▶ Stored data entries:
=-=-=
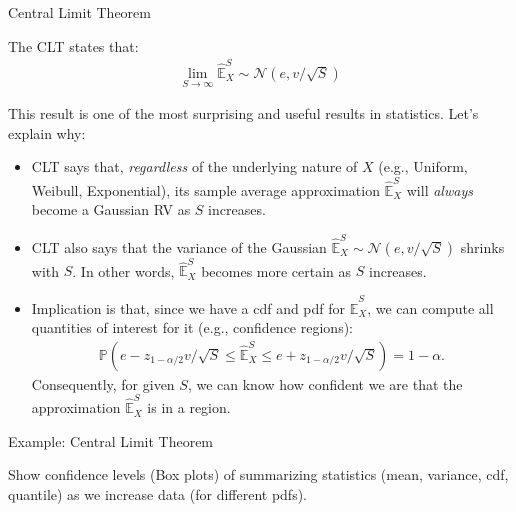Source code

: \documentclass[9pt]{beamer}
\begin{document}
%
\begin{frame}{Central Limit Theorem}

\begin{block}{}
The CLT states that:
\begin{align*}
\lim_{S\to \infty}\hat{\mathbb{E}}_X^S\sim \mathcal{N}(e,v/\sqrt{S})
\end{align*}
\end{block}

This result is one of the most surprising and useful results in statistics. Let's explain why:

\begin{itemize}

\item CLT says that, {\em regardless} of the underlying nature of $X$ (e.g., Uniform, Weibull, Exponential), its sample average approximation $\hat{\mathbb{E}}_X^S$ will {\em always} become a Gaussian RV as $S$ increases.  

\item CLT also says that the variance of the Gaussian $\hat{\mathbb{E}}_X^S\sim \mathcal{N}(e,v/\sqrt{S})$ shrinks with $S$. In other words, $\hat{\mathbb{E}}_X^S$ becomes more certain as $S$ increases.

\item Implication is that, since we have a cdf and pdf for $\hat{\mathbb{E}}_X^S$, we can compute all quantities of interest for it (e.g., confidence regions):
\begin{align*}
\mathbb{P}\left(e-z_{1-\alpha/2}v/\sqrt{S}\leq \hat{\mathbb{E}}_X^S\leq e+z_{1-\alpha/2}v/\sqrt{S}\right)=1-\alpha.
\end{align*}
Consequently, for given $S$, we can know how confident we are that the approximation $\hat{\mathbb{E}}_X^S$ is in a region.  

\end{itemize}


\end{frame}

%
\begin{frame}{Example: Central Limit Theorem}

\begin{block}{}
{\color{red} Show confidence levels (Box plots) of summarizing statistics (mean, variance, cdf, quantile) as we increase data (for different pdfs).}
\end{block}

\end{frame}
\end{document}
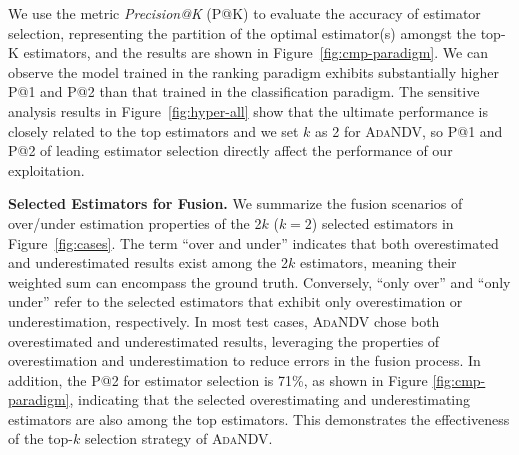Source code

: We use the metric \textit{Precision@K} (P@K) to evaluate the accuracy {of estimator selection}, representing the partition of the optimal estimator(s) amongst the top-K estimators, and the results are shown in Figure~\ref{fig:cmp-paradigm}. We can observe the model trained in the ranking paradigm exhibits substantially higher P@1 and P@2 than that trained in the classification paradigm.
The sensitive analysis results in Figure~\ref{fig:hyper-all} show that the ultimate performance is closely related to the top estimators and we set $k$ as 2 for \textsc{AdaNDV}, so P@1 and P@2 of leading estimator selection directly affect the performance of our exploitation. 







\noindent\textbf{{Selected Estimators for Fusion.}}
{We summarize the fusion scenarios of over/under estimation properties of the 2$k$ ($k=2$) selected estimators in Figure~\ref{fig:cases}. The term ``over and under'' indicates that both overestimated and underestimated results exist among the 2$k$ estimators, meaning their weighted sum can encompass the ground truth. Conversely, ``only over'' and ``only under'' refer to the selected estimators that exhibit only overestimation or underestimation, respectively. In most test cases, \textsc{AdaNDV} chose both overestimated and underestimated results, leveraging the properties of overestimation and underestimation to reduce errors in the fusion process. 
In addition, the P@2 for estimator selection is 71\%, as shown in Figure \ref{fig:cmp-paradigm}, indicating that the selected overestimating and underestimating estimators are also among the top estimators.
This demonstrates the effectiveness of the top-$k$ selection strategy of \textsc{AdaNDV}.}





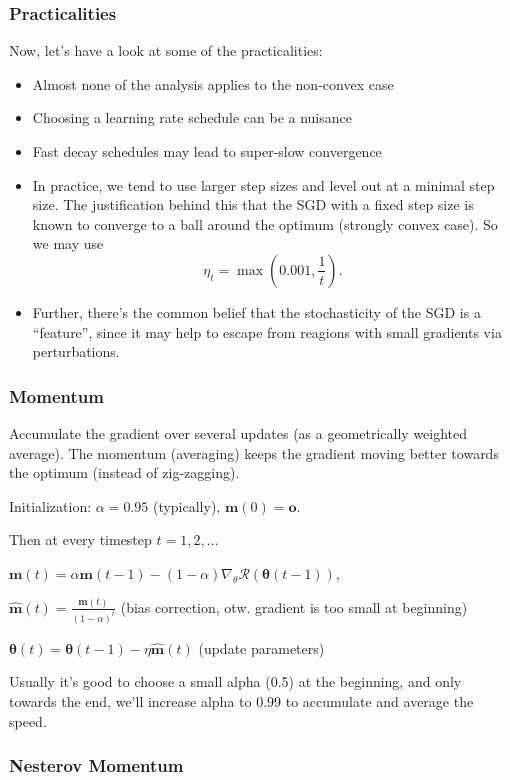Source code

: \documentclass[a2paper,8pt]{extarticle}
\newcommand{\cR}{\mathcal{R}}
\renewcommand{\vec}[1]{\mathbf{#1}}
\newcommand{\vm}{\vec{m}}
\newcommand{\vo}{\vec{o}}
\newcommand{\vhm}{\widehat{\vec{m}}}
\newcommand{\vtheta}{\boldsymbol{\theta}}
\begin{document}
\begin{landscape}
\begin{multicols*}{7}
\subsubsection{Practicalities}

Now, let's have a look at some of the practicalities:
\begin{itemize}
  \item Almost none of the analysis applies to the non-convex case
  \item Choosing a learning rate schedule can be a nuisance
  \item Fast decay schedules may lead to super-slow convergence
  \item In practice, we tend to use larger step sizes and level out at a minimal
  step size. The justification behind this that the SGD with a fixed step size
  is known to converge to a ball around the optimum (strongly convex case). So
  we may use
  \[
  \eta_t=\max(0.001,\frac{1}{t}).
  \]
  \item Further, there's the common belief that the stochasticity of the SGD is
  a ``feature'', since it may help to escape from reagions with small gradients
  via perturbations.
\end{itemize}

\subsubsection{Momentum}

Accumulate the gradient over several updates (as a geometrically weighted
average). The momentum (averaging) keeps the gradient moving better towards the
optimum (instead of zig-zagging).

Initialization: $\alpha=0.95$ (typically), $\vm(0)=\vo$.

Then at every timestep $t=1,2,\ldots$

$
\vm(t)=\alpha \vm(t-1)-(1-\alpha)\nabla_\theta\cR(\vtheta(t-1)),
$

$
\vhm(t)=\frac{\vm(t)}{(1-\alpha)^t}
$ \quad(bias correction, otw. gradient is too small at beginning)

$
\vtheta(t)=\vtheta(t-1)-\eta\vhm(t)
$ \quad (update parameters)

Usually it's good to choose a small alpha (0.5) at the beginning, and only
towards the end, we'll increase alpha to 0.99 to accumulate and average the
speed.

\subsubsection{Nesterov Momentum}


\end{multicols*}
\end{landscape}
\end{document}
=-=-=
▶ Work to complete: Restate the lines of the records exactly, starting at the first and stopping after the line with "RV as $S$ increases.". Leave out any picture.

▶ Result for this task:
Source code

: \documentclass[9pt]{beamer}
\begin{document}
%
\begin{frame}{Central Limit Theorem}

\begin{block}{}
The CLT states that:
\begin{align*}
\lim_{S\to \infty}\hat{\mathbb{E}}_X^S\sim \mathcal{N}(e,v/\sqrt{S})
\end{align*}
\end{block}

This result is one of the most surprising and useful results in statistics. Let's explain why:

\begin{itemize}

\item CLT says that, {\em regardless} of the underlying nature of $X$ (e.g., Uniform, Weibull, Exponential), its sample average approximation $\hat{\mathbb{E}}_X^S$ will {\em always} become a Gaussian RV as $S$ increases.  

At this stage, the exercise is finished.